This SHA1 implementation is public domain. I hope this enables its use in the myriad of projects which include SHA1 code and are under a myriad of other licenses.

Implementation Details

Using notation similar to FIPS 180-2, here is a subset of SHA1:

	0 <= t <= 15:	W[t] = M[t]	// the input message block
	16 <= t <= 79:  W[t] = ROL(W[t-3] ^ W[t-8] ^ W[t-14] ^ W[t-16], 1)

	For t = 0 to 79:
	{
		T = ROL(a, 5) + f_t(b,c,d) + e + K[t] + W[t]
		e = d
		d = c
		c = ROL(b, 30)
		b = a
		a = T
	}

Of particular interest is the K[t] + W[t] component of the calculation of T.
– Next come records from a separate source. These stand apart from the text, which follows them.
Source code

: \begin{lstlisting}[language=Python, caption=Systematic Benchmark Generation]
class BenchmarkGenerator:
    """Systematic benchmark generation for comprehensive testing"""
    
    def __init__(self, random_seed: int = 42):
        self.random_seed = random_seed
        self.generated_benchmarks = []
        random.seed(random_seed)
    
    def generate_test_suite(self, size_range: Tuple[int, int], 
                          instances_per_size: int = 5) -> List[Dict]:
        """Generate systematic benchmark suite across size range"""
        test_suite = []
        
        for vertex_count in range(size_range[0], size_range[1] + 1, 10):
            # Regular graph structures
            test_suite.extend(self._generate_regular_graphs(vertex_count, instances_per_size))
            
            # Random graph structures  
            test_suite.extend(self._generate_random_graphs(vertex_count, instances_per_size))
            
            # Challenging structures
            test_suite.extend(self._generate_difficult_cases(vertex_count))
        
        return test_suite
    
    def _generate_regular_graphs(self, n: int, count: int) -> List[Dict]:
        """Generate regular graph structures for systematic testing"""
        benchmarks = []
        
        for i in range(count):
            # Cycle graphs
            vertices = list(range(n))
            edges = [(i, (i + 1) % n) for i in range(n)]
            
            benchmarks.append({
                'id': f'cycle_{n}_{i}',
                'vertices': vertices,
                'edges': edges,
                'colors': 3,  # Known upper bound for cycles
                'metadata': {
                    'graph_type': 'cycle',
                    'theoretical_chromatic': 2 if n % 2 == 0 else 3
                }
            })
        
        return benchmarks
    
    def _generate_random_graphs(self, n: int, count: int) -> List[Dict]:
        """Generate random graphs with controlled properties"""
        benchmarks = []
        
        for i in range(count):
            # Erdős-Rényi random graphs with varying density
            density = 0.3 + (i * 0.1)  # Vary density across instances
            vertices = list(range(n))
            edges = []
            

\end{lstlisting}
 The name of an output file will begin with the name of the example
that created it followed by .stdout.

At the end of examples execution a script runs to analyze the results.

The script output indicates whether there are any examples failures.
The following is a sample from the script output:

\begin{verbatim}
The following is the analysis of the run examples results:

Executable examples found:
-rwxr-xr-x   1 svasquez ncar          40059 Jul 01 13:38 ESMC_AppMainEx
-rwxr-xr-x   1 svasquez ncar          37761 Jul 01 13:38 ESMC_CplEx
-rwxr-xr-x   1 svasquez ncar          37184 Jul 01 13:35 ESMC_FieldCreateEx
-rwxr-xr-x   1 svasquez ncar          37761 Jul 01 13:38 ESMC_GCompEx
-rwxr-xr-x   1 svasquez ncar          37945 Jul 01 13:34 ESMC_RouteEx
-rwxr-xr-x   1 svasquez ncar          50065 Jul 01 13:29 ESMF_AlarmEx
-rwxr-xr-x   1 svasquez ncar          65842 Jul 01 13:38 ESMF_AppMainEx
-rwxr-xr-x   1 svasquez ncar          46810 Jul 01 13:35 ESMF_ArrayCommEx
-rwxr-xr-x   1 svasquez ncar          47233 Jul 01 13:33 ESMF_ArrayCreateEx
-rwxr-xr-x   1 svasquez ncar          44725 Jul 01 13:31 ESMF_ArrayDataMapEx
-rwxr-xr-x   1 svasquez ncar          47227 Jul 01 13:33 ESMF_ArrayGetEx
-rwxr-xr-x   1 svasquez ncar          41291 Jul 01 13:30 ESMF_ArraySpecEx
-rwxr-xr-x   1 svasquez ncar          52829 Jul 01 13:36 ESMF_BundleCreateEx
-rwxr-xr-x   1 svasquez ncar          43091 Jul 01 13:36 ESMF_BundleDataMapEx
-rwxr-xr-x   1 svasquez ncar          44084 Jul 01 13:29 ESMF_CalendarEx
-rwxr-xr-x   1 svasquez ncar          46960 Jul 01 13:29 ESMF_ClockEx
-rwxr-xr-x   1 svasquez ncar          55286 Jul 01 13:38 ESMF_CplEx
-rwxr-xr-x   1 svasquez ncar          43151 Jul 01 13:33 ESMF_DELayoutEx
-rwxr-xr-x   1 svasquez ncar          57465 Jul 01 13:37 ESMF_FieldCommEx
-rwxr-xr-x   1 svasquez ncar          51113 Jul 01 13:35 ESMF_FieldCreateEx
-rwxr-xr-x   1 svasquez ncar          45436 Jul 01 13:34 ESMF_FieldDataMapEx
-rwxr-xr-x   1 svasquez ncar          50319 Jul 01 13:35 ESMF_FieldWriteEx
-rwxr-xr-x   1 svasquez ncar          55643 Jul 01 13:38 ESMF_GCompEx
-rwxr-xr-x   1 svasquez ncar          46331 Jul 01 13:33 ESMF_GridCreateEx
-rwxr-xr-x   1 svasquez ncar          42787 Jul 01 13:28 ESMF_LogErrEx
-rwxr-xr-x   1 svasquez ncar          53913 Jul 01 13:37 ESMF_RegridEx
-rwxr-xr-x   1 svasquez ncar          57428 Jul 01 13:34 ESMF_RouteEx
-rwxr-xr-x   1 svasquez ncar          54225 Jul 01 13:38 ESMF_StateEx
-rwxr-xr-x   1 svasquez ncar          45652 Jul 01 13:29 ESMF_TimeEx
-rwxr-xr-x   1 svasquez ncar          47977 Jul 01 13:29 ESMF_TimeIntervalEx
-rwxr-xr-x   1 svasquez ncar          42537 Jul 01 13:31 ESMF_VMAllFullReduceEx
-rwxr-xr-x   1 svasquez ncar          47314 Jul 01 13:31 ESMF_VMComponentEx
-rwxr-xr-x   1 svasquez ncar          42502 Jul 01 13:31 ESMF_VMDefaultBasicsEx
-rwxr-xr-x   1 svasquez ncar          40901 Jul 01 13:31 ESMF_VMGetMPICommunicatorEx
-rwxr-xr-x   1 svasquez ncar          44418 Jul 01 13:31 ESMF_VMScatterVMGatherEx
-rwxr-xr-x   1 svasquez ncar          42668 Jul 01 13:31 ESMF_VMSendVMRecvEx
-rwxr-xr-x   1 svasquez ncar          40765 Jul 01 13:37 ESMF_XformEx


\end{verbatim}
Take the W[t] recurrence for t > 15 and repeat it 4 times:

	W[t  ] = ROL(W[t-3] ^ W[t-8] ^ W[t-14] ^ W[t-16], 1)
	W[t+1] = ROL(W[t-2] ^ W[t-7] ^ W[t-13] ^ W[t-15], 1)
	W[t+2] = ROL(W[t-1] ^ W[t-6] ^ W[t-12] ^ W[t-14], 1)
	W[t+3] = ROL(W[t  ] ^ W[t-5] ^ W[t-11] ^ W[t-13], 1)

Note that if W is aligned to 16-bytes, and t is a multiple of 4 then this has a very clear mapping onto a 128-bit SIMD architecture. Each of the 5 columns of W above are 128-bits of data. The only glitch to calculating all 4 of W[t]..W[t+3] in parallel is the last line which itself depends on W[t].

There is a convenient identity: ROL(x^y,c) = ROL(x,c)^ROL(y,c)

Using that identity we have the following:

	W[t  ] = ROL(W[t-3] ^ W[t-8] ^ W[t-14] ^ W[t-16], 1)
	W[t+1] = ROL(W[t-2] ^ W[t-7] ^ W[t-13] ^ W[t-15], 1)
	W[t+2] = ROL(W[t-1] ^ W[t-6] ^ W[t-12] ^ W[t-14], 1)
	W[t+3] = ROL(   0   ^ W[t-5] ^ W[t-11] ^ W[t-13], 1)

	W[t+3] = W[t+3] ^ ROL(W[t], 1)

In the implementation, the first four steps are calculated in parallel using SIMD hardware. The fifth step is also calculated using SIMD hardware even though it represents very little parallelism.

Define prep[t] = K[t] + W[t], and since the K[t] are 32-bit constants it should be clear that we can calculate prep[t]..prep[t+3] in parallel after we have calculated W[t]..W[t+3].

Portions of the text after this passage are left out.